Transformation

In order to verify the robustness comprehensively, textflint offers 20 universal transformations and 60 task-specific transformations, covering 12 NLP tasks. The full list of Transformations can be found in our website or github

How to use a built-in Transformation

textflint offers multiple Transformations for each task. Here, we give an example on how to use the AddSum Transformation on Sentiment Analysis (SA) task.

[1]:
# 1. Import the Sample for SA task and the transformation AddSum
from textflint.input_layer.component.sample.sa_sample import SASample
from textflint.generation_layer.transformation.SA.add_sum import AddSum

# 2. Define the SA data sample.
data = {'x': "Brilliant and moving performances by Tom Courtenay and Peter Finch",
        'y': 'positive'}
sa_sample = SASample(data)

# 3. Define the parameter of AddSum, here we only add summary for each person.
trans = AddSum(entity_type='person')

# 4. Transform the sample
trans_sample = trans.transform(sa_sample)
[2]:
trans_sample[0].dump()
[2]:
{'x': 'Brilliant and moving performances by Tom Courtenay (Sir Thomas Daniel Courtenay (/ˈkɔːrtni/; born 25 February 1937) is an English actor of stage and screen. After studying at the Royal Academy of Dramatic Art, Courtenay achieved prominence in the 1960s with a series of acclaimed film roles, including The Loneliness of the Long Distance Runner (1962)\u2060, for which he received the BAFTA Award for Most Promising Newcomer to Leading Film Roles\u2060, and Doctor Zhivago (1965), for which he received an Academy Award nomination for Best Supporting Actor. Other notable film roles during this period include Billy Liar (1963), King and Country (1964), for which he was awarded the Volpi Cup for Best Actor at the Venice Film Festival, King Rat (1965), and The Night of the Generals .) and Peter Finch (Frederick George Peter Ingle Finch (28 September 1916 \xa0 – 14 January 1977) was an English-Australian actor. He is best remembered for his role as crazed television anchorman Howard Beale in the 1976 film Network, which earned him a posthumous Academy Award for Best Actor, his fifth Best Actor award from the British Academy of Film and Television Arts, and a Best Actor award from the Golden Globes. )',
 'y': 'positive',
 'sample_id': None}

We can see that a corresponding description has been added after Tom Courtenay and Peter Finch. This transformation should not change the label y, so it is still positive. The sample_id is used when we transform a dataset, and can be ignored here.

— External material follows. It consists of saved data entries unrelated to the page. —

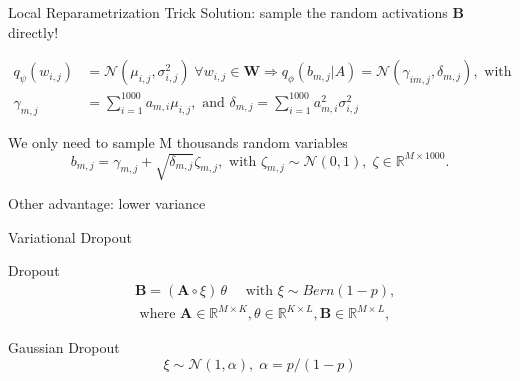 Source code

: \documentclass{beamer}
\newcommand{\bW}{\mathbf{W}}
\newcommand{\bA}{\mathbf{A}}
\newcommand{\bB}{\mathbf{B}}
\begin{document}
\begin{frame}{Local Reparametrization Trick}
	Solution: sample the random activations $\bB$ directly!
	
	\begin{equation*}
		\begin{split}
			q_\psi(w_{i, j}) &= \mathcal{N}(\mu_{i, j}, \sigma_{i, j}^2) \; \forall w_{i, j} \in \bW \Longrightarrow q_\phi(b_{m, j} | A) = \mathcal{N}(\gamma_{im, j}, \delta_{m, j}), \text{ with} \\
			\gamma_{m, j} &= \sum\limits_{i=1}^{1000} a_{m, i} \mu_{i, j}, \text{ and } \delta_{m, j} = \sum\limits_{i=1}^{1000} a_{m, i}^2 \sigma_{i, j}^2
		\end{split}
	\end{equation*}

	We only need to sample M thousands random variables
	\begin{equation*}
		b_{m,j} = \gamma_{m,j} + \sqrt{\delta_{m,j}} \zeta_{m, j}, \text{ with } \zeta_{m, j} \sim \mathcal{N}(0, 1), \; \zeta \in \mathbb{R}^{M \times 1000}.
	\end{equation*}

	Other advantage: lower variance
\end{frame}

\begin{frame}{Variational Dropout}
	\begin{block}{Dropout}
	    \begin{equation*}
	    	\begin{split}
	    		&\bB = (\bA \circ \xi) \, \theta \quad \text{ with } \xi \sim Bern(1-p), \\ &\text{ where } \bA \in \mathbb{R}^{M \times K}, \theta \in \mathbb{R}^{K \times L}, \bB \in \mathbb{R}^{M \times L},
	    	\end{split}
	    \end{equation*}
	\end{block}
	
	\begin{block}{Gaussian Dropout}
		\begin{equation*}
			\xi \sim \mathcal{N}(1, \alpha), \; \alpha = p / (1-p)
		\end{equation*}
	\end{block}

\end{frame}
\end{document}
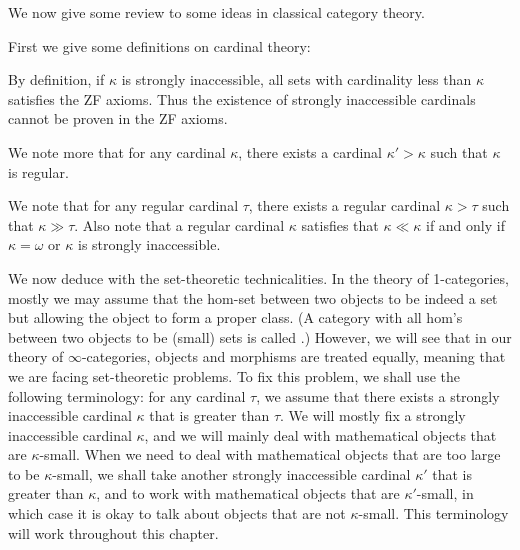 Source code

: \label{secc}

We now give some review to some ideas in classical category theory. 

First we give some definitions on cardinal theory:


By definition, if $\kappa$ is strongly inaccessible, all sets with cardinality less than $\kappa$ satisfies the ZF axioms.
Thus the existence of strongly inaccessible cardinals cannot be proven in the ZF axioms.

We note more that for any cardinal $\kappa$, there exists a cardinal $\kappa'>\kappa$ such that $\kappa$ is regular.


We note that for any regular cardinal $\tau$, there exists a regular cardinal $\kappa>\tau$ such that $\kappa\gg\tau$.
Also note that a regular cardinal $\kappa$ satisfies that $\kappa\ll\kappa$ if and only if $\kappa=\omega$
or $\kappa$ is strongly inaccessible.

We now deduce with the set-theoretic technicalities. In the theory of 1-categories, mostly we may assume that 
the hom-set between two objects to be indeed a set but allowing the object to form a proper class.
(A category with all hom's between two objects to be (small) sets is called .) However,
we will see that in our theory of $\infty$-categories, objects and morphisms are treated equally,
meaning that we are facing set-theoretic problems. To fix this problem, we shall use the following terminology:
for any cardinal $\tau$, we assume that there exists a strongly inaccessible cardinal
$\kappa$ that is greater than $\tau$. We will mostly fix a strongly inaccessible cardinal $\kappa$, and we will mainly deal with
mathematical objects that are $\kappa$-small. When we need to deal with mathematical objects that are too large to be
$\kappa$-small, we shall take another strongly inaccessible cardinal $\kappa'$ that is greater than $\kappa$, and to work
with mathematical objects that are $\kappa'$-small, in which case it is okay to talk about objects that are not $\kappa$-small.
This terminology will work throughout this chapter.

Define your own Transformation

Bread word swap

As an introduction to writing transformations for textflint, we’re going to try a very simple transformation: one that replaces random words of a text with the word ‘bread’. In textflint, there’s an abstract WordSubstitute class that handles the heavy lifting of breaking sentences into words and avoiding replacement of stopwords. We can extend WordSubstitute and implement a single method, _get_candidates, to indicate to replace each word with ‘bread’. 🍞

[3]:
from textflint.generation_layer.transformation import WordSubstitute

class BreadWordSwap(WordSubstitute):
    r"""
    Word Swap by randomly swaping words with bread.

    """
    def _get_candidates(self, word, pos=None, n=1):
        r"""
        Returns a list containing apple.

        :param word: str, the word to replace
        :param pos: str, the pos of the word to replace
        :param n: the number of returned words
        :return: a candidates list
        """
        return ['bread']

    def skip_aug(self, tokens, mask, pos):
        r"""
        Returns the index of the replaced tokens.

        :param list tokens: tokenized words or word with pos tag pairs
        :return list: the index of the replaced tokens

        """
        return self.pre_skip_aug(tokens, mask) # here we use the default method which ignores the `pos` value

Try the Freshly-baked BreadWordSwap

Once we have created our own transformation method, we can generate a transformed sample though following commands:

[4]:
trans = BreadWordSwap()
trans_sample = trans.transform(sa_sample)
trans_sample[0].dump()
[4]:
{'x': 'Brilliant and moving bread by Tom Courtenay and Peter Finch',
 'y': 'positive',
 'sample_id': None}

We can see that only one word performances is replaced by bread. We can control the number of replaced words by setting the parameters trans_min, trans_max or trans_p. For example, if you want to get a sample with at least three words are replaced by bread, you can set trans_min to 3 as follows:

[5]:
trans = BreadWordSwap(trans_min=3)
trans_sample = trans.transform(sa_sample)
trans_sample[0].dump()
[5]:
{'x': 'Brilliant and moving performances by bread bread and bread Finch',
 'y': 'positive',
 'sample_id': None}

Conclusion

In this tutorial, we show how to use a built-in Transformation AddSum and define our own Transformation BreadWordSwap. You also learned how to control the number of transformed words. In fact, you may also find that replacing three words in BreadWordSwap makes the result sample meaningless and hard-to-read. Our next section will show you how to use Validator to filter out sample that are useless.